Guaranteed rankings or guaranteed amounts of traffic

It’s hard not to be warmed over by a great sounding guarantee.  Let me guess, you want number one rankings for the highest search volume keywords that even remotely represent your offering and you want traffic by the thousands to come to your site, correct?  Well shoot, we can get that for you if you’ll just sign this twelve month contract.  Truth be told, great guarantees are hard to come by. And I have yet to see any SEO companies guarantee anything but wasted time, a lighter pocket book, and a grudge against SEO companies.  This need not be the case.  A quality SEO company will show exactly what they are working on and how it will impact your website.  Remember, if it sounds too good to be true, it is.  I guarantee it!

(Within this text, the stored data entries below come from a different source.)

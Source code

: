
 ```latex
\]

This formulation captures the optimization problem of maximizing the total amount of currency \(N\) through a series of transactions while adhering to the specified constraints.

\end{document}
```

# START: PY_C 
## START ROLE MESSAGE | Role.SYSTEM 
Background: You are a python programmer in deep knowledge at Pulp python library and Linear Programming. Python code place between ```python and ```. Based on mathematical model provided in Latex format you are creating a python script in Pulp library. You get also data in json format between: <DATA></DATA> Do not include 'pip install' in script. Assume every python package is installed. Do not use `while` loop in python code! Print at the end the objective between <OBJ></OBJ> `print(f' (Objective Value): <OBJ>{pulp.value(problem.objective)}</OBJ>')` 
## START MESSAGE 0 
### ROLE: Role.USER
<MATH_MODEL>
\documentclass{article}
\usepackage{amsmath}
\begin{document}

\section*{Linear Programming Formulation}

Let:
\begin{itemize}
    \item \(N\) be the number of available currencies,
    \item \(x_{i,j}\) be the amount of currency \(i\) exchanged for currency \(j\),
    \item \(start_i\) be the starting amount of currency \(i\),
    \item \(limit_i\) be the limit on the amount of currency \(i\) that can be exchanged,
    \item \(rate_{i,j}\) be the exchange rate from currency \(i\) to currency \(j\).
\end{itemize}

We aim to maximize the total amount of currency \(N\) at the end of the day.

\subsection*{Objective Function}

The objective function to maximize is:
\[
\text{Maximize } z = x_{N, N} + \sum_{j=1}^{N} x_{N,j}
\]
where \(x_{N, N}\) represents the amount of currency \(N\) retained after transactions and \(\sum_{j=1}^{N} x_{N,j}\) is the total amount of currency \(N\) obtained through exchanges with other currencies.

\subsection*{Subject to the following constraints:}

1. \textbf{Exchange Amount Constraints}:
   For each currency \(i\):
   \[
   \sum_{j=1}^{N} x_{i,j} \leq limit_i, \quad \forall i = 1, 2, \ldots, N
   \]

The number of companies offering the above ‘services’ is not as high as it once was.  Many consumers have wised up to many of the above mentioned careless tactics but there still are many phony companies out there.  In fact, this post was prompted by a phony SEO company whose proposal was sent on to me – it included each of the above tactics as main offerings.  I’ll leave you with one important recommendation:  When considering an SEO company to establish a relationship with, grab your outlined goals for your business and with your B.S. cap firmly on, review the offerings.  Is there anything that seems too good to be true?  Have the company you are considering explain anything that doesn’t seem possible.  And by all means, choose with your head and not based on fantasy.  Lastly, how many people are searching for sheep shears Georgia, anyways?